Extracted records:
-------

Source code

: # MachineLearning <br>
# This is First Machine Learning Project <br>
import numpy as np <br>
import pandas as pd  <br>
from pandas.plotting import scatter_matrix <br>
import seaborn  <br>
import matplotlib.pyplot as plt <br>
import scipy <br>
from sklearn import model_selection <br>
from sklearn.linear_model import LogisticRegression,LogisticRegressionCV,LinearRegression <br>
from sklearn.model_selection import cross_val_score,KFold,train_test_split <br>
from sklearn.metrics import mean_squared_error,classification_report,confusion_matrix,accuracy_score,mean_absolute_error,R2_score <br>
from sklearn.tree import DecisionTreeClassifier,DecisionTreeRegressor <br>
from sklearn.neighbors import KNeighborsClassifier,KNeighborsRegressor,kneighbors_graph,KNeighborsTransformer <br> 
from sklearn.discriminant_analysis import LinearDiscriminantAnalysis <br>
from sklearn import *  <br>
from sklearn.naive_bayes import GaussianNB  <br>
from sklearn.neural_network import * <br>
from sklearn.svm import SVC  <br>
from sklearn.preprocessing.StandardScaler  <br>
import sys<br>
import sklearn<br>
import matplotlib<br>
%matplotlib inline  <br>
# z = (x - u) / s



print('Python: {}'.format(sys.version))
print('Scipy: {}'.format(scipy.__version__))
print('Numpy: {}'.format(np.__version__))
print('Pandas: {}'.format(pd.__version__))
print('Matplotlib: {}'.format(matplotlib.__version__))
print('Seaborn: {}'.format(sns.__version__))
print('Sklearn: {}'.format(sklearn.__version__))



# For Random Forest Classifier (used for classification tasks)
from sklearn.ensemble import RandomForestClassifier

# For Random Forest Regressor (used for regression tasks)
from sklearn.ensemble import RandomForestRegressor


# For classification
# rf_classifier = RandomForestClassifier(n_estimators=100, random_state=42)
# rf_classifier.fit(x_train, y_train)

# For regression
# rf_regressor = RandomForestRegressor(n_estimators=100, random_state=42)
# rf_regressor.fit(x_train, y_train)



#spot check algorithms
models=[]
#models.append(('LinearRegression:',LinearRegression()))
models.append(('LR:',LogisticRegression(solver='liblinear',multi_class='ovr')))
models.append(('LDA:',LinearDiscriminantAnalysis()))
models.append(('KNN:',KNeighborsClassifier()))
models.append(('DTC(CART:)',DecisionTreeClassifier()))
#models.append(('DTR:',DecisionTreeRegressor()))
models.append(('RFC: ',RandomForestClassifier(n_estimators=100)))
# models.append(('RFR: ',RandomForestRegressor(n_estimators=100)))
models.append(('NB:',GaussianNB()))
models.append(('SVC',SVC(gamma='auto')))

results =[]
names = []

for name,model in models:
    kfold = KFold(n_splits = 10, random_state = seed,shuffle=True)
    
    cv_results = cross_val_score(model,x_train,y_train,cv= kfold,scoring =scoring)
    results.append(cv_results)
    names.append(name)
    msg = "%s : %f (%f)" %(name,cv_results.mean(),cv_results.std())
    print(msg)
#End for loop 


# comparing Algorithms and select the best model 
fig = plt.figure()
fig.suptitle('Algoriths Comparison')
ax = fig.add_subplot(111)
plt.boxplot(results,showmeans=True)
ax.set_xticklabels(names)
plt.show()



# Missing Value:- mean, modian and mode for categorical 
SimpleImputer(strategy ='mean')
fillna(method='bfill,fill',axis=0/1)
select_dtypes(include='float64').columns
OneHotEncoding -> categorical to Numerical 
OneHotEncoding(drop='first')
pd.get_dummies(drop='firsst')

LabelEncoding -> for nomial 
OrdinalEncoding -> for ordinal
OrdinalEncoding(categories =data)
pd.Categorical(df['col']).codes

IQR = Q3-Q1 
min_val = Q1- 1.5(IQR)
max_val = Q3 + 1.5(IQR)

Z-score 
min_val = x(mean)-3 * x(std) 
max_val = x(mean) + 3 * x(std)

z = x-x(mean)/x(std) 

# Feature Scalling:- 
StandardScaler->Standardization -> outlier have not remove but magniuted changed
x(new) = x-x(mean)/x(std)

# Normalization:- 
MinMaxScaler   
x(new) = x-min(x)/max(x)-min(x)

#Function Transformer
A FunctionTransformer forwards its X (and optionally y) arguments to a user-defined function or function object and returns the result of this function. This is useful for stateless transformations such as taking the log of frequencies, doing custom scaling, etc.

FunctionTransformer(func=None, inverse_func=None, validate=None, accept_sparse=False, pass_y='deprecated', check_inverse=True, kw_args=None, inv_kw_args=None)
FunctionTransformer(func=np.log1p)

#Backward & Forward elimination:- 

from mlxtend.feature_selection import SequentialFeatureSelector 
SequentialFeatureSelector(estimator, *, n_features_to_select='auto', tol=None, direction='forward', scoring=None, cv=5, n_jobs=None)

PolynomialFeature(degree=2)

-------

_Task to carry out:_ List every line above containing the word "LinearRegression".

_Task solution:_
from sklearn.linear_model import LogisticRegression,LogisticRegressionCV,LinearRegression <br>
#models.append(('LinearRegression:',LinearRegression()))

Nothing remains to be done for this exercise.